HTML5 Canvas 中旋转矩形内的鼠标位置

Question

html5 画布内矩形的旋转以弧度存储。为了确定后续的鼠标单击是否在任何给定的矩形内，我将鼠标 x 和 y 平移到矩形的旋转原点，将旋转的反向应用于鼠标坐标，然后将鼠标坐标平移回来。

这根本不起作用 - 鼠标坐标未按预期进行转换（即，当在旋转矩形的可见边界内单击时，鼠标坐标不在原始矩形的边界内），并且针对矩形边界的测试失败。鼠标点击检测仅在矩形的最中心区域内起作用。请查看下面的代码片段，并告诉我您是否能看出这里出了什么问题。

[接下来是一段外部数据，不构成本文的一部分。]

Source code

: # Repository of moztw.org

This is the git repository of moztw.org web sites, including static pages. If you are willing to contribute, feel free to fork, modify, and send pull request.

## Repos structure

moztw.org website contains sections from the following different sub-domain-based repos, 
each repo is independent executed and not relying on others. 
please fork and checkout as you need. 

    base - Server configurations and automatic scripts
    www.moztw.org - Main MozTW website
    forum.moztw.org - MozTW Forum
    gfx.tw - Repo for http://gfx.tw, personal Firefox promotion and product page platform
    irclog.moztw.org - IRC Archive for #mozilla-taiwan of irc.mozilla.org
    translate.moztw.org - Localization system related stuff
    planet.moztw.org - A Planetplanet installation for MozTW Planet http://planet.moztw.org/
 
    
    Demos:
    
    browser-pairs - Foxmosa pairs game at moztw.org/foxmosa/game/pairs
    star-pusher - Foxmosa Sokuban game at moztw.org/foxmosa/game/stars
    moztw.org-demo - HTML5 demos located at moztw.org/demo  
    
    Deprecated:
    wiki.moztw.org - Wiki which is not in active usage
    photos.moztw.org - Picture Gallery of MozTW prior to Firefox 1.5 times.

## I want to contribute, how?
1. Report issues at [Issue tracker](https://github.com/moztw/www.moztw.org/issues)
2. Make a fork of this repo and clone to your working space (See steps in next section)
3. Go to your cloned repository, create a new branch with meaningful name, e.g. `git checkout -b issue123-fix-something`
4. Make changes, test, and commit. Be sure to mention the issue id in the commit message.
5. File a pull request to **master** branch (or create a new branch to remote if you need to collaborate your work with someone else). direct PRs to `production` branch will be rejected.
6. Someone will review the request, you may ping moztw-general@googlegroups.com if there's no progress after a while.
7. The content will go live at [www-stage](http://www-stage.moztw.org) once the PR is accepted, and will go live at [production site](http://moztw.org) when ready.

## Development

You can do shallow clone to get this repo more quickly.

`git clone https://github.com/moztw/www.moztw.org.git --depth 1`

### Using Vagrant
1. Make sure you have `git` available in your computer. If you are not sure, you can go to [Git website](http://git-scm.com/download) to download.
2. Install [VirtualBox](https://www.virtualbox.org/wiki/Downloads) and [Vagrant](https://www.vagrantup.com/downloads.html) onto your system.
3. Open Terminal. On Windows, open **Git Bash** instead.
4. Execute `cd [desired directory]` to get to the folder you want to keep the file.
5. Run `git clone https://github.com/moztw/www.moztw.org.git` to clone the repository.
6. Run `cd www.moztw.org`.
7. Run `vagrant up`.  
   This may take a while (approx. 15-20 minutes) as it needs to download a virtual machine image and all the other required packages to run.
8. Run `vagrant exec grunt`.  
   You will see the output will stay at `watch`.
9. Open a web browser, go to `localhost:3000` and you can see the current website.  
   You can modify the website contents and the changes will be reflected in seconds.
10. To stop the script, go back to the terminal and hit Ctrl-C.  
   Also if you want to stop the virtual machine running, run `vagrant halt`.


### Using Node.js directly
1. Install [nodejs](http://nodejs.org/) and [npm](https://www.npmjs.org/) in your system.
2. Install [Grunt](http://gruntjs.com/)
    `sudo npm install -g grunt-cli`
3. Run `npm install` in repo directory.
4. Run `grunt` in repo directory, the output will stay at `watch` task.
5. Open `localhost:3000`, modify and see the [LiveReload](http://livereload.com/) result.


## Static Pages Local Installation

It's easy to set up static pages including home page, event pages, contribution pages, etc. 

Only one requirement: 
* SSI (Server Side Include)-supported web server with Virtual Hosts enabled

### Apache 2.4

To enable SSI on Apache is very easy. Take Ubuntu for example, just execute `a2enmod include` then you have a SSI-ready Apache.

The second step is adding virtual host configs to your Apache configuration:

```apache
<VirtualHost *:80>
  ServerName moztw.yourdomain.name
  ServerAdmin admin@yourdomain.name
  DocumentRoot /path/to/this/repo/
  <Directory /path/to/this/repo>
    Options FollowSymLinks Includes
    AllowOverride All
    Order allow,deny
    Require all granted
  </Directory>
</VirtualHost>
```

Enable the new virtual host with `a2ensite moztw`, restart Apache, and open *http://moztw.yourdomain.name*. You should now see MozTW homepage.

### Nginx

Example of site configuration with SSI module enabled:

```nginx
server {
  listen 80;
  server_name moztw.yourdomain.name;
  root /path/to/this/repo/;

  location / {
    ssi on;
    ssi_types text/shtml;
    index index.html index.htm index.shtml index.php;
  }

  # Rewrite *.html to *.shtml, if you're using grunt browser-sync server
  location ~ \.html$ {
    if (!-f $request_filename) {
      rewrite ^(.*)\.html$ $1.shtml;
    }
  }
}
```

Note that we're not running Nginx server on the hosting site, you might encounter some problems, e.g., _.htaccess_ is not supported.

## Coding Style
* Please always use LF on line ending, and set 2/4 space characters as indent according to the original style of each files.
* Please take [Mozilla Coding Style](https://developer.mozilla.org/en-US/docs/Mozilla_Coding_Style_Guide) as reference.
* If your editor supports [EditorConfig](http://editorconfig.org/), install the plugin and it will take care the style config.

 // Our origin of rotation is the center of the rectangle
 // Our rectangle has its upper-left corner defined by x,y, its width
 // defined in w, height in h, and rotation(in radians) in r.  
var originX = this.x + this.w/2, originY = this.y + this.h/2, r = -this.r;

 // Perform origin translation
mouseX -= originX, mouseY -= originY;
// Rotate mouse coordinates by opposite of rectangle rotation
mouseX = mouseX * Math.cos(r) - mouseY * Math.sin(r);
mouseY = mouseY * Math.cos(r) + mouseX * Math.sin(r);
// Reverse translation
mouseX += originX, mouseY += originY;

// Bounds Check
if ((this.x <= mouseX) && (this.x + this.w >= mouseX) && (this.y <= mouseY) && (this.y + this.h >= mouseY)){
    return true;
}

Answer 1

经过进一步的工作，得出以下解决方案，我想我会将其转录在这里供将来可能需要它的任何人使用：

// translate mouse point values to origin
    var dx = mouseX - originX, dy = mouseY - originY;
    // distance between the point and the center of the rectangle
    var h1 = Math.sqrt(dx*dx + dy*dy);
    var currA = Math.atan2(dy,dx);
    // Angle of point rotated around origin of rectangle in opposition
    var newA = currA - this.r;
    // New position of mouse point when rotated
    var x2 = Math.cos(newA) * h1;
    var y2 = Math.sin(newA) * h1;
    // Check relative to center of rectangle
    if (x2 > -0.5 * this.w && x2 < 0.5 * this.w && y2 > -0.5 * this.h && y2 < 0.5 * this.h){
        return true;
    }